- _Exercise description_
When you output the entries, begin with the first line and end with the line containing "24 & 15 & 8 & 0 \\", keeping each line exactly as it is.

Dataset items:
▼

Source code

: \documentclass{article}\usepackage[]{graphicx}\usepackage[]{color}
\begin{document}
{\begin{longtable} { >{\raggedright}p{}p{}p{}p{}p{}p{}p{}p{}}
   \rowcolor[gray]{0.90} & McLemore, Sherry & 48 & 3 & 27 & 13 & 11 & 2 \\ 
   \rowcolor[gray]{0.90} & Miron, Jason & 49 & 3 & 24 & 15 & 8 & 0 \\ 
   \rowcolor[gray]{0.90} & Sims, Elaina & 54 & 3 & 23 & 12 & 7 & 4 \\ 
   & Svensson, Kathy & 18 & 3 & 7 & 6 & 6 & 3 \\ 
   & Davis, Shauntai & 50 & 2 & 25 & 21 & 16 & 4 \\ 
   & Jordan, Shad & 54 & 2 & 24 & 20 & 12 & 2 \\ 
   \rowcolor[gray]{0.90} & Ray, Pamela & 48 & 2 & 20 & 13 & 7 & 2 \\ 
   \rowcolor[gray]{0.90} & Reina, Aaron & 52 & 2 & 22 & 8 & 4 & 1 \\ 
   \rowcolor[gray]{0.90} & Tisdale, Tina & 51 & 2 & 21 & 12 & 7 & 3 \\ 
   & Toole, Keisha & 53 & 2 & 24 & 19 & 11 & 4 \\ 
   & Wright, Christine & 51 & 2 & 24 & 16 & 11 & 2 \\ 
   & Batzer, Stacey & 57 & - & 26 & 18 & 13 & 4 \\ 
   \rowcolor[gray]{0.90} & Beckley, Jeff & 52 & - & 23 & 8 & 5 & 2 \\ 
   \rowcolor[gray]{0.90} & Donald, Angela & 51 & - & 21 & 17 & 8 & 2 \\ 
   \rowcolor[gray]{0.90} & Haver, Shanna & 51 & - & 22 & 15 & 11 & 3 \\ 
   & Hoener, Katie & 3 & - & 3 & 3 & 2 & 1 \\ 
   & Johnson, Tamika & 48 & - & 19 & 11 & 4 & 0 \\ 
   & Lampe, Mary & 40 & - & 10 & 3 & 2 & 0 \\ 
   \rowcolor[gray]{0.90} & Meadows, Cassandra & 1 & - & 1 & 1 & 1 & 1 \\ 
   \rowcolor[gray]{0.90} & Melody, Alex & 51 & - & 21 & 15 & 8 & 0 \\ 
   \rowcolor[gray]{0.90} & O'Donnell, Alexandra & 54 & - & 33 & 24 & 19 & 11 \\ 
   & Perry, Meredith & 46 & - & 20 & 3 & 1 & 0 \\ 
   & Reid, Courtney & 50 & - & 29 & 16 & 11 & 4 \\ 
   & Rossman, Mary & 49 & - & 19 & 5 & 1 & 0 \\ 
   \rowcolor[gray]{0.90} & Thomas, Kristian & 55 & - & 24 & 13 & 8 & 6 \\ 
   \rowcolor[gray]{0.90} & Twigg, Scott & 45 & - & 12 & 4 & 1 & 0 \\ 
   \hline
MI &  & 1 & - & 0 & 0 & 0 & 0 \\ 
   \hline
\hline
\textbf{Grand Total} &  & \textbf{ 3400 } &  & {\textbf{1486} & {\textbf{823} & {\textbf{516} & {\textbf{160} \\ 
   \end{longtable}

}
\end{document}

▲

- _Response area_
Source code

: \documentclass{article}\usepackage[]{graphicx}\usepackage[]{color}
\begin{document}
{\begin{longtable} { >{\raggedright}p{}p{}p{}p{}p{}p{}p{}p{}}
   \rowcolor[gray]{0.90} & McLemore, Sherry & 48 & 3 & 27 & 13 & 11 & 2 \\ 
   \rowcolor[gray]{0.90} & Miron, Jason & 49 & 3 & 24 & 15 & 8 & 0 \\ 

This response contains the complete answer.